Yearly Archives: 2020

Delisting Chinese Firms: A Cure Likely Worse than the Disease

Jesse Fried is the Dane Professor of Law at Harvard Law School and Matthew J. Schoenfeld is a Portfolio Manager based in Chicago. This post was authored by Professor Fried and Mr. Schoenfeld.

In May, the Senate unanimously passed a bill—the Holding Foreign Companies Accountable Act—designed to improve financial reporting by China-based firms trading on U.S. exchanges. Fraud at these firms—including most recently Luckin Coffee—has cost American investors tens of billions of dollars over the last decade. The bill thus targets a real problem.
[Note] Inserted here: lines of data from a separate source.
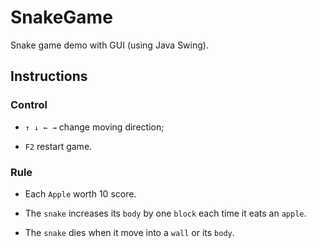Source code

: # SnakeGame
Snake game demo with GUI (using Java Swing).

## Instructions
### Control
* `↑ ↓ ← →` change moving direction;

* `F2` restart game.

### Rule
* Each `Apple` worth 10 score.

* The `snake` increases its `body` by one `block` each time it eats an `apple`.

* The `snake` dies when it move into a `wall` or its `body`.

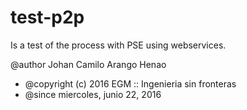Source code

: # test-p2p
Is a test of the process with PSE using webservices.

 @author    Johan Camilo Arango Henao
 * @copyright (c) 2016 EGM :: Ingenieria sin fronteras
 * @since     miercoles, junio 22, 2016

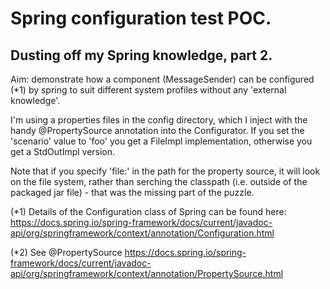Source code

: # Spring configuration test POC.

## Dusting off my Spring knowledge, part 2.

Aim: demonstrate how a component (MessageSender) can be configured (*1) by spring to suit different system profiles without any 'external knowledge'.

I'm using a properties files in the config directory, which I inject with the handy @PropertySource annotation into the Configurator. If you set the 'scenario' value to 'foo' you get a FileImpl implementation, otherwise you get a StdOutImpl version.

Note that if you specify 'file:' in the path for the property source, it will look on the file system, rather than serching the classpath (i.e. outside of the packaged jar file) - that was the missing part of the puzzle.

(*1) Details of the Configuration class of Spring can be found here:
https://docs.spring.io/spring-framework/docs/current/javadoc-api/org/springframework/context/annotation/Configuration.html

(*2) See @PropertySource https://docs.spring.io/spring-framework/docs/current/javadoc-api/org/springframework/context/annotation/PropertySource.html

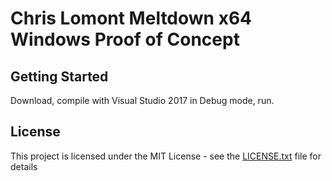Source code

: # Chris Lomont Meltdown x64 Windows Proof of Concept

## Getting Started

Download, compile with Visual Studio 2017 in Debug mode, run.


## License

This project is licensed under the MIT License - see the [LICENSE.txt](LICENSE.txt) file for details

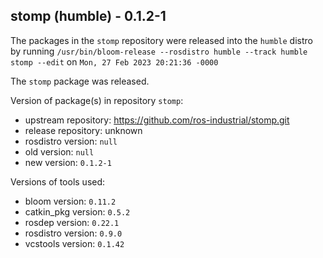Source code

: ## stomp (humble) - 0.1.2-1

The packages in the `stomp` repository were released into the `humble` distro by running `/usr/bin/bloom-release --rosdistro humble --track humble stomp --edit` on `Mon, 27 Feb 2023 20:21:36 -0000`

The `stomp` package was released.

Version of package(s) in repository `stomp`:

- upstream repository: https://github.com/ros-industrial/stomp.git
- release repository: unknown
- rosdistro version: `null`
- old version: `null`
- new version: `0.1.2-1`

Versions of tools used:

- bloom version: `0.11.2`
- catkin_pkg version: `0.5.2`
- rosdep version: `0.22.1`
- rosdistro version: `0.9.0`
- vcstools version: `0.1.42`


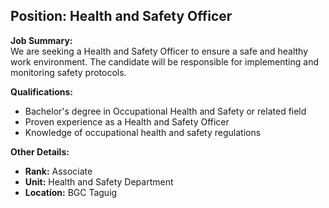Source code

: ## Position: Health and Safety Officer <a name="job-23"></a>

**Job Summary:**  
We are seeking a Health and Safety Officer to ensure a safe and healthy work environment. The candidate will be responsible for implementing and monitoring safety protocols.

**Qualifications:**  
- Bachelor's degree in Occupational Health and Safety or related field
- Proven experience as a Health and Safety Officer
- Knowledge of occupational health and safety regulations

**Other Details:**
- **Rank:** Associate
- **Unit:** Health and Safety Department
- **Location:** BGC Taguig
Unfortunately, its remedy is likely to hurt—not help— the American shareholders of these firms.

To reduce fraud, the Sarbanes-Oxley Act of 2002 requires audits of every U.S.-traded firm to be inspected by the Public Company Accounting Oversight Board. But U.S.-traded firms based in China, whose market capitalizations collectively exceed $1 trillion, refuse to comply. They and Beijing say PCAOB inspection of China-based audit records would violate state-secrecy laws. Why hide these records from the PCAOB? Inspections would likely turn up improper payments to officials, putting them at risk and embarrassing the Chinese Communist Party.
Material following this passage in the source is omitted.